[Records from a data collection]
-*-
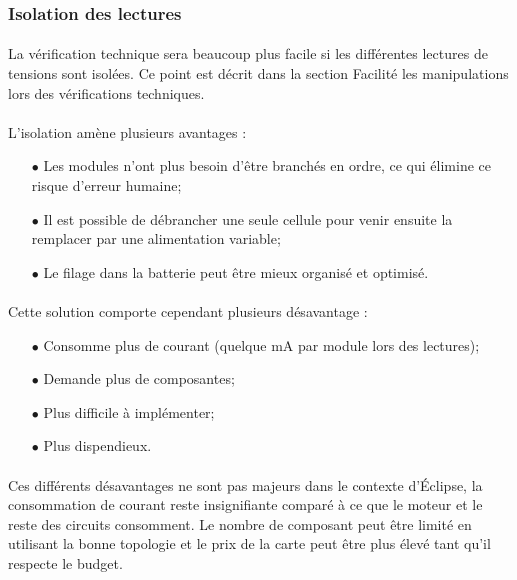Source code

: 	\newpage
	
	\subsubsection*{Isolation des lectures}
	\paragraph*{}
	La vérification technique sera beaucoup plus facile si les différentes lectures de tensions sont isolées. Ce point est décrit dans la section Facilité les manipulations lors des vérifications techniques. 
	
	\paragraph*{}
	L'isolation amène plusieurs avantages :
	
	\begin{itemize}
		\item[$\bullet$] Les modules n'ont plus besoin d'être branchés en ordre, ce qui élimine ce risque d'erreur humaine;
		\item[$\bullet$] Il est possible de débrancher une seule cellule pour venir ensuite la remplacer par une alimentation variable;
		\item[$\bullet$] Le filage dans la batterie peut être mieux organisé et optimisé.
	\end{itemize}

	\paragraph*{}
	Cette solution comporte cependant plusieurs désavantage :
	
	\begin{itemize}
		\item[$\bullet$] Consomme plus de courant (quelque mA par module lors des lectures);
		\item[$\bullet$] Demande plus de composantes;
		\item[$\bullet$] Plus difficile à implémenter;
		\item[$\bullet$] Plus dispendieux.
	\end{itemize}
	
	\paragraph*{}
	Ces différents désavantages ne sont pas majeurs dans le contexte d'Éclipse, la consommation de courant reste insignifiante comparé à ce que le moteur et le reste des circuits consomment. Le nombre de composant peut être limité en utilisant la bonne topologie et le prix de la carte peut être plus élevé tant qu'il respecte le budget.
-*-
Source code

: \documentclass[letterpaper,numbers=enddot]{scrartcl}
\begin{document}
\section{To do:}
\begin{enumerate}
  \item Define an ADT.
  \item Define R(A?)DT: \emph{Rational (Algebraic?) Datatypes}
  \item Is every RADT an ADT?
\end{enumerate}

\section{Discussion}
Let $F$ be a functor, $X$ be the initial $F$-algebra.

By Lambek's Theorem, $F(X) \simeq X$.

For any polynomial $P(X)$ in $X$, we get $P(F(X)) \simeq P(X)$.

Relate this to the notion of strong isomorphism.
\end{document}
-*-
■ WORK REQUIRED
Give only the lines from the one holding "L'isolation amène plusieurs" through the one holding "une alimentation variable;", each restated exactly as it appears above.

■ REPLY
	L'isolation amène plusieurs avantages :
	
	\begin{itemize}
		\item[$\bullet$] Les modules n'ont plus besoin d'être branchés en ordre, ce qui élimine ce risque d'erreur humaine;
		\item[$\bullet$] Il est possible de débrancher une seule cellule pour venir ensuite la remplacer par une alimentation variable;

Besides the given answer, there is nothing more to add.